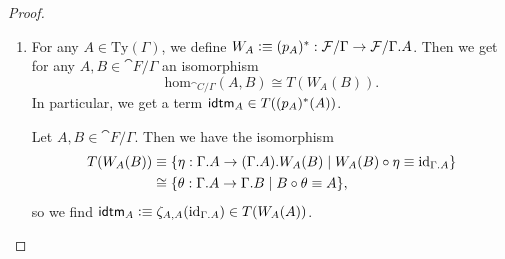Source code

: \begin{proof}
\begin{enumerate}
\medskip
By \autoref{lem:cwf_to_dsys} we may define
\begin{equation*}
\zeta_{A,f}(\theta)\defeq \varphi_{f^\ast(A)}(\theta^\ast(\delta_A))
\end{equation*}
for any $\theta\in\{\theta:\Delta\to\ctxext{\Gamma}{A}\mid p_A\circ\theta\jdeq f\}$. 
Since $\zeta_{A,f}$ is a composition of isomorphism, it is itself an isomorphism.
Also, we get immediately that $\zeta_{A,\catid{\Gamma}}(\theta)\jdeq\theta$. To
show the remaining identity:
\begin{align*}
\zeta_{A,f\circ g}(\theta\circ g)
& \jdeq \varphi_{g^\ast(f^\ast(A))}((\theta\circ g)^\ast(\delta_A)) \\
& \jdeq \varphi_{g^\ast(f^\ast(A))}(g^\ast(\theta^\ast(\delta_A))) \\
& \jdeq \varphi_{g^\ast(f^\ast(A))}(g^\ast(\varphi_{f^\ast(A)}(\theta^\ast(\delta_A))^\ast(\delta_A))) \\
& \jdeq \varphi_{g^\ast(f^\ast(A))}(g^\ast(\zeta_{A,f}(\theta)^\ast(\delta_A))) \\
& \jdeq \varphi_{g^\ast(f^\ast(A))}((\zeta_{A,f}(\theta)\circ g)^\ast(\delta_A)) \\
& \jdeq \zeta_{f^\ast(A),g}(\zeta_{A,f}(\theta)\circ g).
\end{align*}
This completes the proof that the isomorphisms $\zeta_{A,f}$ satisfy the required
equalities.

\item
For any $A\in\mathrm{Ty}(\Gamma)$, we define
$W_A\defeq (p_A)^\ast:\cat{F}/\Gamma\to\cat{F}/\ctxext{\Gamma}{A}$. Then we get
for any $A,B\in\cat{F}/\Gamma$ an isomorphism
\begin{equation*}
\mathrm{hom}_{\cat{C}/\Gamma}(A,B)
  \cong
T(W_A(B)).
\end{equation*}
In particular, we get a term $\idtm{A}\in T((p_A)^\ast(A))$. 
\medskip

Let $A,B\in\cat{F}/\Gamma$. Then we have the isomorphism
\begin{align*}
T(W_A(B)) & \jdeq \{\eta:\ctxext{\Gamma}{A}\to\ctxext{{\Gamma}{A}}{W_A(B)}\mid W_A(B)\circ\eta\jdeq\catid{\ctxext{\Gamma}{A}}\} \\
  & \cong
\{\theta:\ctxext{\Gamma}{A}\to\ctxext{\Gamma}{B}\mid B\circ\theta\jdeq A\},
\end{align*}
so we find $\idtm{A}\defeq\zeta_{A,A}(\catid{\ctxext{\Gamma}{A}})\in T(W_A(A))$.


\end{enumerate}
\end{proof}
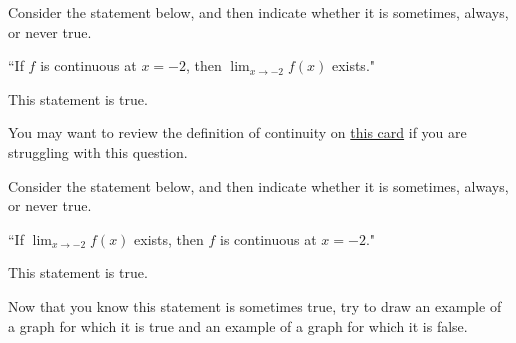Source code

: \documentclass[handout]{ximera}
\begin{document}
\begin{exercise}

Consider the statement below, and then indicate whether it is sometimes, always, or never true.

\begin{center} ``If $f$ is continuous at $x=-2$, then $\displaystyle\lim_{x\to -2} f(x)$ exists." \end{center}

This statement is  true.

\begin{hint}

You may want to review the definition of continuity on \href{https://ximera.osu.edu/math160fa17/m160exam1content/limitLaws/digInContinuity}{this card} if you are struggling with this question. 

\end{hint}

\end{exercise}

\begin{exercise}

Consider the statement below, and then indicate whether it is sometimes, always, or never true.

\begin{center} ``If $\displaystyle\lim_{x\to -2} f(x)$ exists, then $f$ is continuous at $x=-2$." \end{center}

This statement is  true.

\begin{feedback}[correct]

Now that you know this statement is sometimes true, try to draw an example of a graph for which it is true and an example of a graph for which it is false.  

\end{feedback}

\end{exercise}
\end{document}

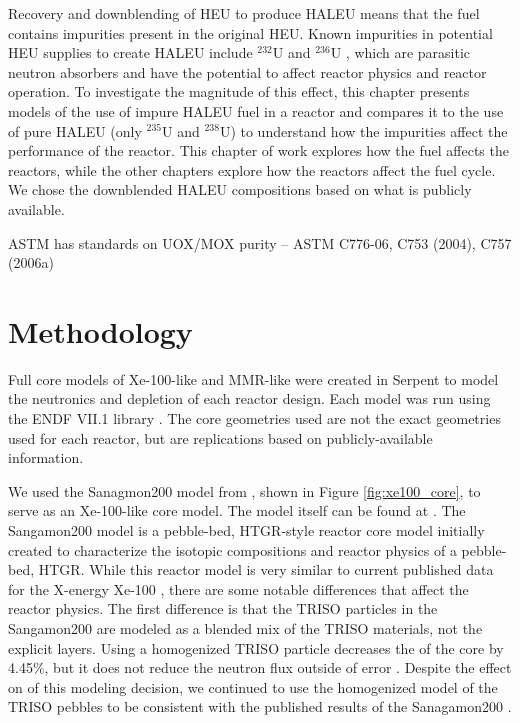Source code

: Recovery and downblending of \gls{HEU} to produce \gls{HALEU} means that 
the fuel contains impurities present in the original
\gls{HEU}. Known impurities in potential \gls{HEU}
supplies to create \gls{HALEU} include $^{232}$U and $^{236}$U
\cite{vaden_isotopic_2018,nelson_foreign_2010},  
which are parasitic neutron absorbers and have the potential to affect 
reactor physics and reactor operation. To investigate the magnitude of this 
effect, this chapter presents models of the use of 
impure \gls{HALEU} fuel in a reactor and compares it to the use of pure 
\gls{HALEU} (only $^{235}$U and $^{238}$U)
to understand how the impurities affect the performance of the reactor.
This chapter of work explores how the fuel affects the reactors, while 
the other chapters explore how the reactors affect the fuel cycle. We chose 
the downblended \gls{HALEU} compositions based on what is publicly 
available. 




ASTM has standards on UOX/MOX purity -- ASTM C776-06, C753 (2004), C757 (2006a)

\section{Methodology}
Full core models of Xe-100-like and \gls{MMR}-like were created in Serpent 
\cite{leppanen_serpent_2014} to model the neutronics and depletion of 
each reactor design. Each model was run using the ENDF VII.1 library
\cite{chadwick_endfb-vii1_2011}. The core geometries used are not 
the exact geometries used for each reactor, but are replications based 
on publicly-available information. 

We used the Sanagmon200 model from \cite{richter_isotopic_2022}, shown in 
Figure \ref{fig:xe100_core}, to serve as an Xe-100-like 
core model. The model itself can be found at \cite{richter_zoerichterphlox_2022}.
The Sangamon200 model is a pebble-bed, \gls{HTGR}-style reactor core model 
initially created to characterize the isotopic compositions and 
reactor physics of a pebble-bed, \gls{HTGR}. While this reactor model 
is very similar to current published data for the X-energy Xe-100
\cite{mulder_overview_2021}, there are some notable differences that affect 
the reactor physics. The first difference is that the \gls{TRISO} particles 
in the Sangamon200 are modeled as a blended mix of the \gls{TRISO} 
materials, not the explicit layers. Using a homogenized \gls{TRISO} particle 
decreases the \keff of the core by 4.45\%, but it does not reduce the 
neutron flux outside of error \cite{richter_isotopic_2022}. Despite 
the effect on \keff of this modeling decision, we continued to use the 
homogenized model of the \gls{TRISO} pebbles to be consistent with the 
published results of the Sanagamon200 \cite{richter_isotopic_2022}.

§ **Task directions**: The required answer is each line of the entries containing the string "defeq".

§ **Answer to this problem**:
\zeta_{A,f}(\theta)\defeq \varphi_{f^\ast(A)}(\theta^\ast(\delta_A))
$W_A\defeq (p_A)^\ast:\cat{F}/\Gamma\to\cat{F}/\ctxext{\Gamma}{A}$. Then we get
so we find $\idtm{A}\defeq\zeta_{A,A}(\catid{\ctxext{\Gamma}{A}})\in T(W_A(A))$.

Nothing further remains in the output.